Hint: the smaller the ‘pq_bits’, the smaller the index size and the better the search performance, but the lower the recall.

uint32_t pq_dim = 0

The dimensionality of the vector after compression by PQ. When zero, an optimal value is selected using a heuristic.

NB: pq_dim /// pq_bits must be a multiple of 8.

Hint: a smaller ‘pq_dim’ results in a smaller index size and better search performance, but lower recall. If ‘pq_bits’ is 8, ‘pq_dim’ can be set to any number, but multiple of 8 are desirable for good performance. If ‘pq_bits’ is not 8, ‘pq_dim’ should be a multiple of 8. For good performance, it is desirable that ‘pq_dim’ is a multiple of 32. Ideally, ‘pq_dim’ should be also a divisor of the dataset dim.

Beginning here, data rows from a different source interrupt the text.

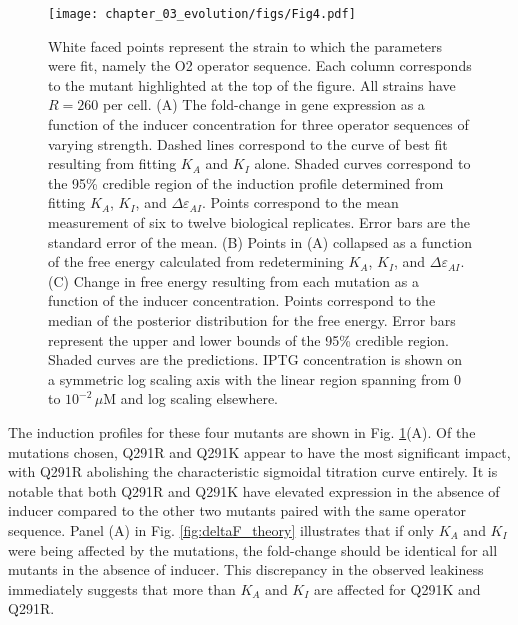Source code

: \begin{figure}[t]
        \centering
        \texttt{[image: chapter\_03\_evolution/figs/Fig4.pdf]}
        \caption[Induction profiles and free energy differences of inducer
        binding domain mutants.]{White faced points represent the strain to
        which the parameters were fit, namely the O2 operator sequence. Each column corresponds to the mutant
        highlighted at the top of the figure. All strains have $R = 260$ per
        cell. (A) The fold-change in gene expression as a function of the
        inducer concentration for three operator sequences of varying 
        strength. Dashed lines correspond to the curve of best fit resulting
        from fitting $K_A$ and $K_I$ alone. Shaded curves correspond to the
        95\% credible region of the induction profile determined from
        fitting $K_A$, $K_I$, and $\Delta\varepsilon_{AI}$. Points
        correspond to the mean measurement of six to twelve biological
        replicates. Error bars are the standard error of the mean. (B) Points
        in (A) collapsed as a function of the free energy calculated from
        redetermining $K_A$, $K_I$, and $\Delta\varepsilon_{AI}$. (C) Change
        in free energy resulting from each mutation as a function of the
        inducer concentration. Points correspond to the median of the
        posterior distribution for the free energy. Error bars represent the
        upper and lower bounds of the 95\% credible region. Shaded curves are
        the predictions. IPTG concentration is shown on a symmetric log scaling
        axis with the linear region spanning from $0$ to $10^{-2}\,\mu$M and log
        scaling elsewhere.}
        \label{fig:IND_muts}
\end{figure}

The induction profiles for these four mutants are shown in Fig.
\ref{fig:IND_muts}(A). Of the mutations chosen, Q291R and Q291K appear to
have the most significant impact,  with Q291R abolishing the characteristic
sigmoidal titration curve entirely. It is notable that both Q291R and Q291K
have elevated expression in the absence of inducer compared to the other two
mutants paired with the same operator sequence. Panel (A) in Fig.
\ref{fig:deltaF_theory} illustrates that if only $K_A$ and $K_I$ were being
affected by the mutations, the fold-change should be identical for all mutants
in the absence of inducer. This discrepancy in the observed leakiness
immediately suggests that more than $K_A$ and $K_I$ are affected for Q291K
and Q291R.

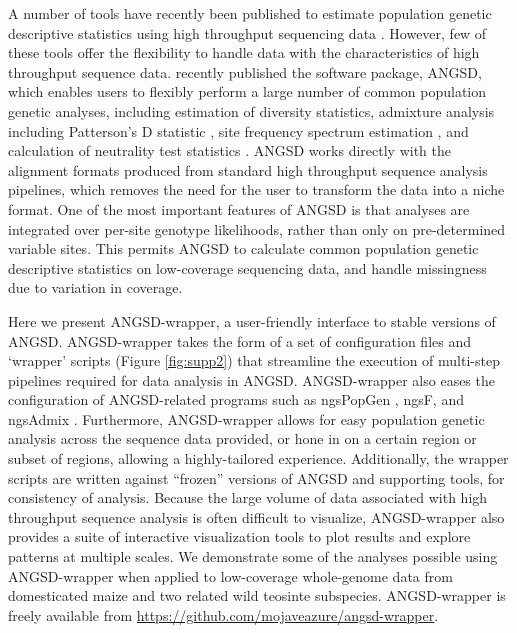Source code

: \documentclass[10pt,a4paper]{article}
\newcommand{\ph}[1]{\todo[size=\scriptsize, color=pink]{#1}}
\begin{document}
A number of tools have recently been published to estimate population genetic descriptive statistics using high throughput sequencing data \citep{garrigan2013popbam, purcell2007plink, danecek2011variant, hutter2006genome}. 
However, few of these tools offer the flexibility to handle data with the characteristics of high throughput sequence data. 
\citet{korneliussen2014angsd} recently published the software package, ANGSD, which enables users to flexibly perform a large number of common population genetic analyses, including estimation of diversity statistics, admixture analysis including Patterson's D statistic \citep{Durand:2011jd}, site frequency spectrum estimation \citep{pmid22911679}, and calculation of neutrality test statistics \citep{korneliussen_calculation_2013}. 
ANGSD works directly with the alignment formats produced from standard high throughput sequence analysis pipelines, which removes the need for the user to transform the data into a niche format. 
One of the most important features of ANGSD is that analyses are integrated over per-site genotype likelihoods, rather than only on pre-determined variable sites. 
This permits ANGSD to calculate common population genetic descriptive statistics on low-coverage sequencing data, and handle missingness due to variation in coverage. 

Here we present ANGSD-wrapper, a user-friendly interface to stable versions of ANGSD. 
ANGSD-wrapper takes the form of a set of configuration files and `wrapper' scripts (Figure \ref{fig:supp2}) that streamline the execution of multi-step pipelines required for data analysis in ANGSD. 
ANGSD-wrapper also eases the configuration of ANGSD-related programs such as ngsPopGen \citep{ngsPopGen}, ngsF\citep{vieira2013estimating}, and ngsAdmix \citep{pmid24026093}. 
\ph{This could be reworded} Furthermore, ANGSD-wrapper allows for easy population genetic analysis across the sequence data provided, or hone in on a certain region or subset of regions, allowing a highly-tailored experience.
Additionally, the wrapper scripts are written against ``frozen'' versions of ANGSD and supporting tools, for consistency of analysis. 
Because the large volume of data associated with high throughput sequence analysis is often difficult to visualize, ANGSD-wrapper also provides a suite of interactive visualization tools to plot results and explore patterns at multiple scales.  
We demonstrate some of the analyses possible using ANGSD-wrapper when applied to low-coverage whole-genome data from domesticated maize and two related wild teosinte subspecies. 
ANGSD-wrapper is freely available from \url{https://github.com/mojaveazure/angsd-wrapper}.
\end{document}

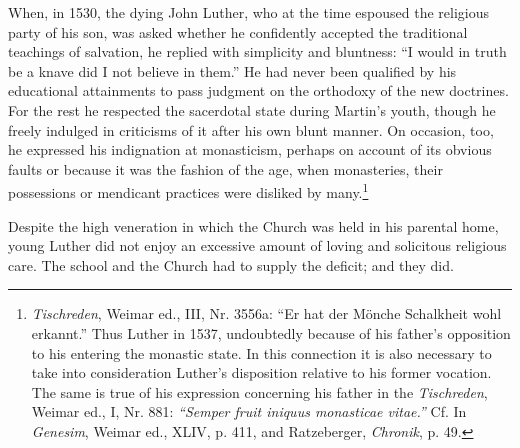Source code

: When, in 1530, the dying John Luther, who
at the time espoused the religious party of his son, was asked
whether he confidently accepted the traditional teachings of salvation,
he replied with simplicity and bluntness: “I would in truth be a
knave did I not believe in them.” He had never been qualified
by his educational attainments to pass judgment on the orthodoxy
of the new doctrines. For the rest he respected the sacerdotal state
during Martin’s youth, though he freely indulged in criticisms of
it after his own blunt manner. On occasion, too, he expressed his
indignation at monasticism, perhaps on account of its obvious faults
or because it was the fashion of the age, when monasteries, their
possessions or mendicant practices were disliked by many.\footnote
{\textit{Tischreden}, Weimar ed., III, Nr. 3556a: ``Er hat der Mönche Schalkheit wohl erkannt.''
Thus Luther in 1537, undoubtedly because of his father’s opposition to his entering the
monastic state. In this connection it is also necessary to take into consideration Luther’s
disposition relative to his former vocation. The same is true of his expression concerning his
father in the \textit{Tischreden}, Weimar ed., I, Nr. 881: \textit{“Semper fruit iniquus monasticae vitae.”}
Cf. In \textit{Genesim}, Weimar ed., XLIV, p. 411, and Ratzeberger, \textit{Chronik}, p. 49.}

Despite the high veneration in which the Church was held in his
parental home, young Luther did not enjoy an excessive amount of
loving and solicitous religious care. The school and the Church had
to supply the deficit; and they did.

codebook_gen codebook_kind = codebook_gen::PER_SUBSPACE

How PQ codebooks are created.

bool force_random_rotation = false

Apply a random rotation matrix on the input data and queries even if dim % pq_dim == 0.

Note: if dim is not multiple of pq_dim, a random rotation is always applied to the input data and queries to transform the working space from dim to rot_dim, which may be slightly larger than the original space and and is a multiple of pq_dim (rot_dim % pq_dim == 0). However, this transform is not necessary when dim is multiple of pq_dim (dim == rot_dim, hence no need in adding “extra” data columns / features).

By default, if dim == rot_dim, the rotation transform is initialized with the identity matrix. When force_random_rotation == true, a random orthogonal transform matrix is generated regardless of the values of dim and pq_dim.

bool conservative_memory_allocation = false

By default, the algorithm allocates more space than necessary for individual clusters (list_data). This allows to amortize the cost of memory allocation and reduce the number of data copies during repeated calls to extend (extending the database).

The alternative is the conservative allocation behavior; when enabled, the algorithm always allocates the minimum amount of memory required to store the given number of records. Set this flag to true if you prefer to use as little GPU memory for the database as possible.